NYU – Poly is currently building campuses in Abu Dhabi and Shanghai and has 14 ‘study-away’ sites around the world.

“Most universities say you need to come back to the mother ship, but we say equal around the world – so no matter which site you study from, what you get is the NYU degree,” Hultin says.

The second requisite which Hultin considers important, and NYU – Poly fulfils, he says, is its ability to provide young people with skills that enable them to be creative and entrepreneurial ‘to be able to take the knowledge they learn at university and step out, over the edge, into creating a new world.’

Closely related to the second, Hultin says, is the third requirement – that of a layered offering. “The layered view we have at NYU is, of course we will have the usual set of academic programs, but in addition we may also create a two year associate’s degree which will equip young people with skills that make them technically proficient.”

He explains the real world doesn’t demand only university professors with college degrees; it needs corporate executives, managers, technicians: ‘people to do the real pieces of life.’

Also important is the provision of an affordable, high quality education. “In the US a good college education costs about USD 30,000, which is very expensive. We have to learn to educate effectively and creatively and use technology that reduces the cost enormously,” Hultin says.

Former Associate Dean of the Columbia University School of International and Public Affairs (SIPA), Robin J. Lewis agrees with Hultin’s central mantra that a world-class university has to be global.

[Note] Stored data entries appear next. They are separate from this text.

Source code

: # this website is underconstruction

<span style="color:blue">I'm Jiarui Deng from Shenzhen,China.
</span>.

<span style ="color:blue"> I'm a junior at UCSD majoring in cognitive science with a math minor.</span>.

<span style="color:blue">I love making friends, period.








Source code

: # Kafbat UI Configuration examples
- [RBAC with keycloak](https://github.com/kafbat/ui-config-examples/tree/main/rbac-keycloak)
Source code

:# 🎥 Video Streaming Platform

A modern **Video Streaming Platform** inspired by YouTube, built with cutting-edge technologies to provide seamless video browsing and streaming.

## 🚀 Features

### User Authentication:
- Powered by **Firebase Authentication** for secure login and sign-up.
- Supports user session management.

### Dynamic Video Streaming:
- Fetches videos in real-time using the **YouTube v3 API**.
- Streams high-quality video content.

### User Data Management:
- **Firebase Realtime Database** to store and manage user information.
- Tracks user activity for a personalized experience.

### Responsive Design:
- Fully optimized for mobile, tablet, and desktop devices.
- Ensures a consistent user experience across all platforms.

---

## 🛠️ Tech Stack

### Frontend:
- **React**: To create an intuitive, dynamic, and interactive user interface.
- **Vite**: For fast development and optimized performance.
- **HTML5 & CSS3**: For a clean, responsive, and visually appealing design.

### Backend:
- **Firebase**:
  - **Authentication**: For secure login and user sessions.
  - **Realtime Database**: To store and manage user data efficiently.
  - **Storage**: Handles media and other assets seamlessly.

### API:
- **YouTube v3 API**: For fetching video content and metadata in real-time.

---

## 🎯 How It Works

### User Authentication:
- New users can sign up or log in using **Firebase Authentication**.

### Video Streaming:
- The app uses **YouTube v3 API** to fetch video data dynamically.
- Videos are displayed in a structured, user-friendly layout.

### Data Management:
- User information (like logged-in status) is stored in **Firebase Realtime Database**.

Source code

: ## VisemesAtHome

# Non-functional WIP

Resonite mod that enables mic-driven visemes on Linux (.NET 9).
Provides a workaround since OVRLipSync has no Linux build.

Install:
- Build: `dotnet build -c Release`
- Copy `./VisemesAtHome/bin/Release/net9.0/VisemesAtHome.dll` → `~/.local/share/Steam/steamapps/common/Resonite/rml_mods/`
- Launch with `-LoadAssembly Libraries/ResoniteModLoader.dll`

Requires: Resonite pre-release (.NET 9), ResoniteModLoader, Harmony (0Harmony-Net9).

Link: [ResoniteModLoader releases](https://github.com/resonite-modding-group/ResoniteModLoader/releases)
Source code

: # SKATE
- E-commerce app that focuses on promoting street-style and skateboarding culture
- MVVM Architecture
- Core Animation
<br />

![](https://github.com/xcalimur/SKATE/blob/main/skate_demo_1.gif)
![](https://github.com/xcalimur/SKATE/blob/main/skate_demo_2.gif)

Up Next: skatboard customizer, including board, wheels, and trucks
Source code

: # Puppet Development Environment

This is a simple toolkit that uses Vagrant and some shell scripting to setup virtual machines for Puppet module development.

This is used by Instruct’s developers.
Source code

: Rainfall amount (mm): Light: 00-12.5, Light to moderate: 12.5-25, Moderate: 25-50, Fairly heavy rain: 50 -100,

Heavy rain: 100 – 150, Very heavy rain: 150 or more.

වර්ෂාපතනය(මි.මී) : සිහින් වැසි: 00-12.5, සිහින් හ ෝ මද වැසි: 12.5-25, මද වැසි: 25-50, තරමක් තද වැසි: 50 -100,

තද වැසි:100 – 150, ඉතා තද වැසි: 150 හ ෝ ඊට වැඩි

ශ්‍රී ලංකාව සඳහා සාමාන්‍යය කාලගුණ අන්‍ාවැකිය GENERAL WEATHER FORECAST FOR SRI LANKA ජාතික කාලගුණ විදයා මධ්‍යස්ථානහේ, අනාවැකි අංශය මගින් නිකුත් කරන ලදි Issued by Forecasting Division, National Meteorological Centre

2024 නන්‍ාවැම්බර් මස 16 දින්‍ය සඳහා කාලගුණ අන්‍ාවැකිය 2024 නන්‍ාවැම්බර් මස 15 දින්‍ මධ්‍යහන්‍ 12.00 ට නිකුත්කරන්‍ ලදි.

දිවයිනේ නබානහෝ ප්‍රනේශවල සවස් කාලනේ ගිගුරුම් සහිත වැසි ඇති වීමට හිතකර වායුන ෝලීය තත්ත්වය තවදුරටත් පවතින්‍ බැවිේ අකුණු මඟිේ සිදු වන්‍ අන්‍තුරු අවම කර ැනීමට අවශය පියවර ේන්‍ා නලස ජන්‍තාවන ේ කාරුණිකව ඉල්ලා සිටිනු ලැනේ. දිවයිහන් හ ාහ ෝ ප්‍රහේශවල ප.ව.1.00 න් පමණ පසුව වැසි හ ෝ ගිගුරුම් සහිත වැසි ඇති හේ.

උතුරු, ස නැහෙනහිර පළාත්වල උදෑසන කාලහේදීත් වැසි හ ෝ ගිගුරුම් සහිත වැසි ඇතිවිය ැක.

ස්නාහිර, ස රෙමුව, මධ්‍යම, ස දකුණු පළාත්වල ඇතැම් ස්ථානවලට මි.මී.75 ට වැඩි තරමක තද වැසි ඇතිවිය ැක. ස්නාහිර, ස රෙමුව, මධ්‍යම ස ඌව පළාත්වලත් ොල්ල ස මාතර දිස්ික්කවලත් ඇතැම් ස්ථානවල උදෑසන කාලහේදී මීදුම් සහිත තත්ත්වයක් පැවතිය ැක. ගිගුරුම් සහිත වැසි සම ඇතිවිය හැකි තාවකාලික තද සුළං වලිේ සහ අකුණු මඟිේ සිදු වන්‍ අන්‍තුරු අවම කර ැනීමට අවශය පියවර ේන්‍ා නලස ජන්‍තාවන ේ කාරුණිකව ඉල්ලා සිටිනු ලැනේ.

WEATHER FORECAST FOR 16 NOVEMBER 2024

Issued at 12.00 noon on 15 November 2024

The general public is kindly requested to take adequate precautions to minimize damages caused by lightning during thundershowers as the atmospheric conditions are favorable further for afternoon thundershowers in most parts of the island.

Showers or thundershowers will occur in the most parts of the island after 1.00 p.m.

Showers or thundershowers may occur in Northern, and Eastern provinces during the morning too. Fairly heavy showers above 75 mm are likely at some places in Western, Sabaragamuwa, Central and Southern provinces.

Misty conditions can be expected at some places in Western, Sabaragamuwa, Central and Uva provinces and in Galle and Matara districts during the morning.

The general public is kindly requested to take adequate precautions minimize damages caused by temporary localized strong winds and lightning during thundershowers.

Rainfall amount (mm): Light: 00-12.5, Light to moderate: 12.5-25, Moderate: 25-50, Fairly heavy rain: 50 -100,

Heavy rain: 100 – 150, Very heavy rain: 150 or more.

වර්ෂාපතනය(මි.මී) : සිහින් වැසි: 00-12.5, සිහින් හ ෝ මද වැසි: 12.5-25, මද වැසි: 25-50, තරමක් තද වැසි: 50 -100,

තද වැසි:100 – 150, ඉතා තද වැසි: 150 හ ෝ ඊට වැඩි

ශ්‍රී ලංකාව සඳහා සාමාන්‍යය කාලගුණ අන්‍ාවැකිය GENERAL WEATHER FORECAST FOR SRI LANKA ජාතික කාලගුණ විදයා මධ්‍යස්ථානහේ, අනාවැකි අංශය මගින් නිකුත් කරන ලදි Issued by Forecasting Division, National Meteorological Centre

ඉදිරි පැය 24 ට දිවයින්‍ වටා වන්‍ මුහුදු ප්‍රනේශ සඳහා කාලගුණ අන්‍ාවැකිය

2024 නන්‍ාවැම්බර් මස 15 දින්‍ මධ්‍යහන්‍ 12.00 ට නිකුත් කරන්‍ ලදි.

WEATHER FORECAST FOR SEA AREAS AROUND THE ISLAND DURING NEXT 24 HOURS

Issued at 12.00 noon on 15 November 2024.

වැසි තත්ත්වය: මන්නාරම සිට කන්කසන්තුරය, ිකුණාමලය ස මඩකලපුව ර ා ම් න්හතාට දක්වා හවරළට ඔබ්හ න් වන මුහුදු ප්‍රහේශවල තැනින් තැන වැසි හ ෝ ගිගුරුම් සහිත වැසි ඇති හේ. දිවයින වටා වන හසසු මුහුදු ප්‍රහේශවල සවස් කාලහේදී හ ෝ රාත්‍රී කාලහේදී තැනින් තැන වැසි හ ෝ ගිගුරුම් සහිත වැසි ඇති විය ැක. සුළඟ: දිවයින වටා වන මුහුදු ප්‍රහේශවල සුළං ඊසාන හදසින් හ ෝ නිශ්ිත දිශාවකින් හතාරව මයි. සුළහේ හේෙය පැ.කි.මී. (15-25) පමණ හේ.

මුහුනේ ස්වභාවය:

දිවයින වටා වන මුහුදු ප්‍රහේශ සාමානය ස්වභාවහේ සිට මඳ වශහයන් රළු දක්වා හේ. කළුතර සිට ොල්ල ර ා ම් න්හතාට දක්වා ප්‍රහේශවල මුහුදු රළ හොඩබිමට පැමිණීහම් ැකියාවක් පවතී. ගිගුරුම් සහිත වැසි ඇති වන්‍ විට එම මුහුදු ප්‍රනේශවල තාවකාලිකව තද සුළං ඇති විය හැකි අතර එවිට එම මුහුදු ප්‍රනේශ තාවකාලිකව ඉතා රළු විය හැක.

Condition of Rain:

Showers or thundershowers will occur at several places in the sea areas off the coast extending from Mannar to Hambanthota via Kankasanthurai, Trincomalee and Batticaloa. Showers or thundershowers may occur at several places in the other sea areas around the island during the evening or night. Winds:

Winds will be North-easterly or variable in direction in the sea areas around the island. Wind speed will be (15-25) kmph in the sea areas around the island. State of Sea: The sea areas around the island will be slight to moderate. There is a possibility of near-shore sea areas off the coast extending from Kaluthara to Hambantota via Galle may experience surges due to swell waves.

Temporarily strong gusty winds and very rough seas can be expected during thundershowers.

Lewis who also took part in the OG 2013 panel discussion on Creating World Class Universities says, “to be global, you have to build an education that has certain key characteristics: a global faculty and student body; concerted targeted investment and strong visionary leadership.”

A fourth unsaid requirement he says would be “to combine the three characteristics to create students who bring with them, into the working world, global competency” - a quality very hard to define but nevertheless essential to strive towards.

Robin J. Lewis speaks at OG’13

Lewis currently holds two senior academic positions in China and Russia; as Professor and Director of a new Master of Global Public Policy program at the Russian Presidential Academy of National Economy and Public Administration in Moscow, and as Professor and Director of the Global Partnership Network at the School of Social Development and Public Policy at Beijing Normal University, China’s top graduate program in public policy.

He says both countries present particular sets of challenges: China in terms of a systemic weakness in the ‘lack of critical thinking, creativity and innovation’ and Russia in terms of not having recognised until 2011 any university degree awarded outside the country.

He says educational institutions in both countries have a long way to go in attaining global standards, but the fact that both have started opening up to the world and are ready to invite foreign involvement and partnerships is a step in the right direction.


Rajyasri Rao has worked as a journalist with the BBC and the UNICEF in India and as a communications consultant for Ericsson in Sweden. She holds an M.Phil. in Sociology, from the Delhi School of Economics.